Back to Digital Garden
EC2 VPC S3

Advanced VPC Troubleshooting & Network Traffic Analysis using VPC Flow Logs

📌 Project Description

Diagnosing network issues in a cloud environment requires deep visibility and a robust understanding of architecture. This project demonstrates a programmatic network troubleshooting workflow using the AWS Command Line Interface (CLI) to identify and rectify misconfigurations in routing and security layers (Network ACLs).

After restoring connectivity, I leveraged VPC Flow Logs to conduct network forensics. I extracted and analyzed raw IP traffic logs stored in Amazon S3 using Linux utilities to historically validate which packets were rejected and why.

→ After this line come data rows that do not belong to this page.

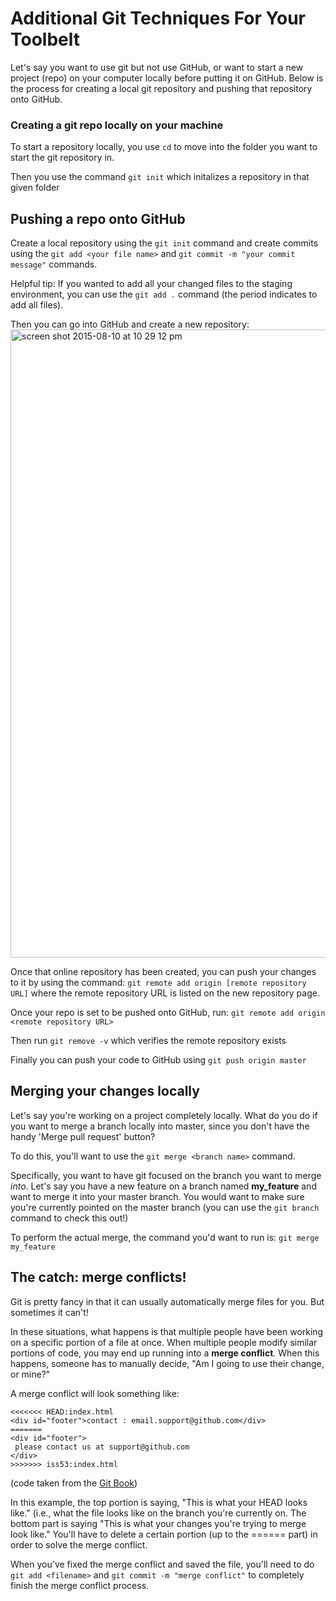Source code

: # Additional Git Techniques For Your Toolbelt

Let's say you want to use git but not use GitHub, or want to start a new project (repo) on your computer locally before putting it on GitHub. Below is the process for creating a local git repository and pushing that repository onto GitHub.

### Creating a git repo locally on your machine

To start a repository locally, you use ```cd``` to move into the folder you want to start the git repository in. 

Then you use the command
```git init```
which initalizes a repository in that given folder

## Pushing a repo onto GitHub

Create a local repository using the ```git init``` command and create commits using the ```git add <your file name>``` and ```git commit -m "your commit message"``` commands.

Helpful tip: If you wanted to add all your changed files to the staging environment, you can use the ```git add .``` command (the period indicates to add all files).

Then you can go into GitHub and create a new repository:
<img width="1005" alt="screen shot 2015-08-10 at 10 29 12 pm" src="https://cloud.githubusercontent.com/assets/5241432/9188864/4a7b13c4-3faf-11e5-87fb-a13f31db8803.png">


Once that online repository has been created, you can push your changes to it by using the command:
```git remote add origin [remote repository URL]``` where the remote repository URL is listed on the new repository page.

Once your repo is set to be pushed onto GitHub, run:
```git remote add origin <remote repository URL>``` 

Then run ```git remove -v``` which verifies the remote repository exists

Finally you can push your code to GitHub using ```git push origin master```

## Merging your changes locally

Let's say you're working on a project completely locally. What do you do if you want to merge a branch locally into master, since you don't have the handy 'Merge pull request' button?

To do this, you'll want to use the ```git merge <branch name>``` command.

Specifically, you want to have git focused on the branch you want to merge _into_. Let's say you have a new feature on a branch named **my_feature** and want to merge it into your master branch. You would want to make sure you're currently pointed on the master branch (you can use the ```git branch``` command to check this out!)

To perform the actual merge, the command you'd want to run is:
```git merge my_feature``` 

## The catch: merge conflicts!

Git is pretty fancy in that it can usually automatically merge files for you. But sometimes it can't!

In these situations, what happens is that multiple people have been working on a specific portion of a file at once. When multiple people modify similar portions of code, you may end up running into a **merge conflict**. When this happens, someone has to manually decide, "Am I going to use their change, or mine?"

A merge conflict will look something like:
```
<<<<<<< HEAD:index.html
<div id="footer">contact : email.support@github.com</div>
=======
<div id="footer">
 please contact us at support@github.com
</div>
>>>>>>> iss53:index.html
```

(code taken from the [Git Book](https://git-scm.com/book/en/v2/Git-Branching-Basic-Branching-and-Merging))

In this example, the top portion is saying, "This is what your HEAD looks like." (i.e., what the file looks like on the branch you're currently on. The bottom part is saying "This is what your changes you're trying to merge look like." You'll have to delete a certain portion (up to the ====== part) in order to solve the merge conflict.

When you've fixed the merge conflict and saved the file, you'll need to do ```git add <filename>``` and ```git commit -m "merge conflict"``` to completely finish the merge conflict process.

🛠️ Tech Stack & AWS Services

  • Networking & Content Delivery: Amazon VPC, Route Tables, Internet Gateways, Network Access Control Lists (NACLs).
  • Security & Auditing: VPC Flow Logs.
  • Storage & Compute: Amazon S3, Amazon EC2, EC2 Instance Connect.
  • Tools/Concepts: AWS CLI, Linux Network Forensics (grep, gunzip, date), Traffic Analysis, Subnet Routing.

🏢 Business Scenario

A web server residing in a Public Subnet suddenly became inaccessible via web browsers (HTTP) and remote terminals (SSH). As a Cloud Engineer, I was restricted from using the AWS Management Console and required to investigate the issue programmatically from an isolated CLI Host instance. My task was to discover the network misconfigurations, remediate them, and prove via network logs that traffic packets were being actively blocked prior to the fixes.


🚀 Implementation Steps

Phase 1: VPC Flow Logs Initialization (AWS CLI)

  • Provisioned a dedicated Amazon S3 bucket (flowlog######) to serve as the log storage destination.
  • Executed the aws ec2 create-flow-logs command to enable IP traffic tracking (capturing both ACCEPT and REJECT statuses) across all network interfaces within the VPC.

Phase 2: Route Table Investigation & Remediation (HTTP Access)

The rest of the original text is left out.